We have curated an ambitious programme of documentary films for RAI conference on Anthropology and Education. Drawing upon films from our own catalogue, from our previous film festivals and from our broader network of filmmakers, we present a mix of film approaches and topics that help to highlight some of the main themes of conference. In making our sections our over-riding concern has been to ask what film can contribute to the anthropology of education and childhood as both a research practice and form of analysis.

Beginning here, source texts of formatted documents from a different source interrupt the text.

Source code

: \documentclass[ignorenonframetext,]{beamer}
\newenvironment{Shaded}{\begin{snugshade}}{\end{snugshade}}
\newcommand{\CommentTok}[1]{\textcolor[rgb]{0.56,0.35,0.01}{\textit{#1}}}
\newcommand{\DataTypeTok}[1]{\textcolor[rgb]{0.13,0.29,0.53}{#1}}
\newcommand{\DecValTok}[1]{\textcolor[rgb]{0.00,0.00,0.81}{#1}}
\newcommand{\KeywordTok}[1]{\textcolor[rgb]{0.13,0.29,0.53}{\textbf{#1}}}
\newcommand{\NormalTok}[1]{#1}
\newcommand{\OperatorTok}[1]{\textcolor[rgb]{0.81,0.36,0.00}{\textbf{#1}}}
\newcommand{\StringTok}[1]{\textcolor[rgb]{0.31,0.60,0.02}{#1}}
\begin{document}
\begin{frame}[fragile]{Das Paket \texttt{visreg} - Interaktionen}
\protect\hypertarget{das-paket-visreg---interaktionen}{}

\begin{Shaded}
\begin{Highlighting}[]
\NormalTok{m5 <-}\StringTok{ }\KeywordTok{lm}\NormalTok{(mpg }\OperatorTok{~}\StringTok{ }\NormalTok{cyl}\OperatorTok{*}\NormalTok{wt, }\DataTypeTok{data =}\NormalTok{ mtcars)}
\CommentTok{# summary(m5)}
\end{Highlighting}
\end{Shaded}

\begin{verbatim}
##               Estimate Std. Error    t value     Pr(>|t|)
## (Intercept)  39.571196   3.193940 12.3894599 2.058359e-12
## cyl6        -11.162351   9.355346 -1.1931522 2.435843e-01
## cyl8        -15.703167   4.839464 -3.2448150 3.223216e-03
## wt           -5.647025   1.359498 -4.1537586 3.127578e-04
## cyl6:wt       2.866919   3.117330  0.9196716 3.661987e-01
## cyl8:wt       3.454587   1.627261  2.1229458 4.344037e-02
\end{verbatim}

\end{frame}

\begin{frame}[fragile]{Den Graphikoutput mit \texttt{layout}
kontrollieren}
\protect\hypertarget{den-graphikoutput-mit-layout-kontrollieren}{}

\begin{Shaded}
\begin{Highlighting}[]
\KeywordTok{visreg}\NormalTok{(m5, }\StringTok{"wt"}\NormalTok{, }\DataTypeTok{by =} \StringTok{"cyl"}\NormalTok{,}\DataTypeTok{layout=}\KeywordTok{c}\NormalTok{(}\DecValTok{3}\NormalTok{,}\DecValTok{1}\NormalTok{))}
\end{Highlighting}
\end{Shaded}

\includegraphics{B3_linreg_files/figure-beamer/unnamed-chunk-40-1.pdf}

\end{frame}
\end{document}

We offer ten films. There will two film panels each of the four days of the conference in the Senate House’s Beverige Hall. These sessions will take the form of a seminar presentation with an introduction and then followed by discussion featuring a discussant and where possible the filmmaker. There will also be two special evening screenings at the nearby Bertha DocHouse located in the Curzon Bloomsbury Cinema. 

RAI FILM

RAI Film is the specialist department of the Royal Anthropological Institute dedicated to promoting the best in groundbreaking and innovative anthropological filmmaking from around the world. We provide a forum and resources for exploring the multiple relationships between documentary film-making and anthropology. We believe anthropological film can make important contributions to help foster transcultural communication understanding within the discipline and in a wider world beyond higher education. In association with the RAI Film Committee, the Film Officers curate a biennial film festival, run a film distribution service with and extensive back catalogue and maintain a film archive. Our mission is to advance the understanding of cultural diversity and intercultural dialogue through film. We promote film within anthropology and in turn anthropology through film.

 


25 June, Tuesday

Film1 13.30-15.00, Beveridge Hall

Title: Delhi at Eleven

Directors: Ravi Shivhare, Anshu Singh, Kumar Kashyap and Shikha Kumar (Anthropologist David MacDougall)

2013 | 82 minutes

This film presents the work of four young filmmakers of New Delhi. From March to May 2012 they took part in a video workshop at the CIE Experimental Basic School, a government primary school. Each of the filmmakers was eleven years old. Their films offer a special perspective on Indian family and working life. This documentary about children filmmakers and urban India includes the following four films: Ravi’s film about a shop in his neighbourhood My Lovely General Store’ Anshu’s film about the lives of girls: Why Not a Girl? Aniket’s film about his friends and family: My Funny Film Shika’s film about children in family life: Children at Home

Discussant: Stephen Hughes, RAI Film Officer

 

25 June, Tuesday

Film 2 15.30-17.00, Beveridge Hall

Title: Nobody's Metaphor

Director: Remigiusz Sowa

2020 | 30 mins

The film follows the experiences of four young women as they experiment with using an unusual combination of fencing and poetry to challenge stereotypes and define themselves without the weight of anyone else’s expectations. Although initially sceptical and somewhat demotivated, throughout the ‘Muslim Girl’s Fence’ educational workshops they support each other to discover their own individual voices, finding the space to express themselves and the tools to confront racism, sexism and islamophobia.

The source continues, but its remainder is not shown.